In May, General Butler found himself in command at Fortress Monroe. One evening three negroes came into his camp, saying, "they had fled from their master, Colonel Mallory, who was about to set them to work on rebel fortifications!" If they had been Colonel Mallory's horses or mules, there could be no question as to what should be done with them. But so strangely deluded were the army officers, that up to that time, they had returned fugitive slaves to rebel masters, to work and fight for the rebel cause! Would Butler continue the folly?

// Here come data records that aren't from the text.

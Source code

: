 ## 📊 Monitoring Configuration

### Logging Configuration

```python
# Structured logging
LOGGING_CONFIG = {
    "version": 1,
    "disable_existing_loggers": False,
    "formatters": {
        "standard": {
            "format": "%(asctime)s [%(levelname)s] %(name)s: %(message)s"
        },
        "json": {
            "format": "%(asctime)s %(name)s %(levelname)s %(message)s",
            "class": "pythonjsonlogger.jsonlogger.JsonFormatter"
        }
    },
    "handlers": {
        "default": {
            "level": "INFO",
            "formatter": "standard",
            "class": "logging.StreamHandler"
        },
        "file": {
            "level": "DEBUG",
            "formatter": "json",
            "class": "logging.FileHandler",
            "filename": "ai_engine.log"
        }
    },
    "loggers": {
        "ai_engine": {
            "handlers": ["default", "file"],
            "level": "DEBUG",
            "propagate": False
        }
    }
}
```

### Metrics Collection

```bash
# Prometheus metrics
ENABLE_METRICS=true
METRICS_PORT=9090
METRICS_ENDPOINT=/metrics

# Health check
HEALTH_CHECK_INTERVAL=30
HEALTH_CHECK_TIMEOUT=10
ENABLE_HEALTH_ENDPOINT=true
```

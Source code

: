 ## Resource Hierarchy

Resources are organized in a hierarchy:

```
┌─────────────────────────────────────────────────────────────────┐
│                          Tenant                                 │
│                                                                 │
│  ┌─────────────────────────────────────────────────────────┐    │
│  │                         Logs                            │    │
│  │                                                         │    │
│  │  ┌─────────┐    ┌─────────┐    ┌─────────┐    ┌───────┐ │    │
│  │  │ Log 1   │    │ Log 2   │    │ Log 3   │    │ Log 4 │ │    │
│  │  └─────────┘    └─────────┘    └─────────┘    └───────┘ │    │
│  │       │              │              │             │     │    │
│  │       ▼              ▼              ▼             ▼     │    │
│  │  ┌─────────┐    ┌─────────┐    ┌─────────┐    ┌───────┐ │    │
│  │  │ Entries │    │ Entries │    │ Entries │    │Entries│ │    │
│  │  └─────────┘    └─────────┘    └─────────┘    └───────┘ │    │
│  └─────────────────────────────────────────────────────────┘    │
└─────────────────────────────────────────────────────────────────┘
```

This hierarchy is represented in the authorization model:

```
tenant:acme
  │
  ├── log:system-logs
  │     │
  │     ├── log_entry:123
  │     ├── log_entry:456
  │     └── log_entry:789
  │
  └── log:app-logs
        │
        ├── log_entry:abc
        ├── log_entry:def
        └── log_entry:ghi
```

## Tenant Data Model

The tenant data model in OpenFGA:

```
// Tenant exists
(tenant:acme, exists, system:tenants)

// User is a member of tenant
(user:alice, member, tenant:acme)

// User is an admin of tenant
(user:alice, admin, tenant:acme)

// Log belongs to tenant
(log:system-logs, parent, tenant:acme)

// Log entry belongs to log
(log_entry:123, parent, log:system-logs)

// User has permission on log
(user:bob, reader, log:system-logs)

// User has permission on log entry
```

He uttered the words, "These men are contraband of war!" This sentence, expressing an obvious truth, was more important than a battle gained. It was a victory in the direction of emancipation, upon which the success of the Union cause was ultimately to depend. He, of course, refused to surrender them, but set them at work on his own defenses. Up to this time, the South had fought to maintain slavery, and the Government, for fear of offending Kentucky, and other border States, would not touch it. Strange as it may seem, a rebel officer had the presumption, under a flag of truce, to demand the return of these negroes, under the alleged Constitutional obligation to return fugitive slaves. General Butler, of course, refused, saying, "I shall retain the negroes as contraband of war! You are using them upon your batteries; it is merely a question whether they shall be used for or against us." Other Generals of the Union army, were very slow in recognizing this obvious truth. General McClellan, on the 26th of May, issued an address to the people of his military district, in which he said, "Not only will we abstain from all interference with your slaves, but we will, on the contrary, with an iron hand, crush any attempt at insurrection on their part."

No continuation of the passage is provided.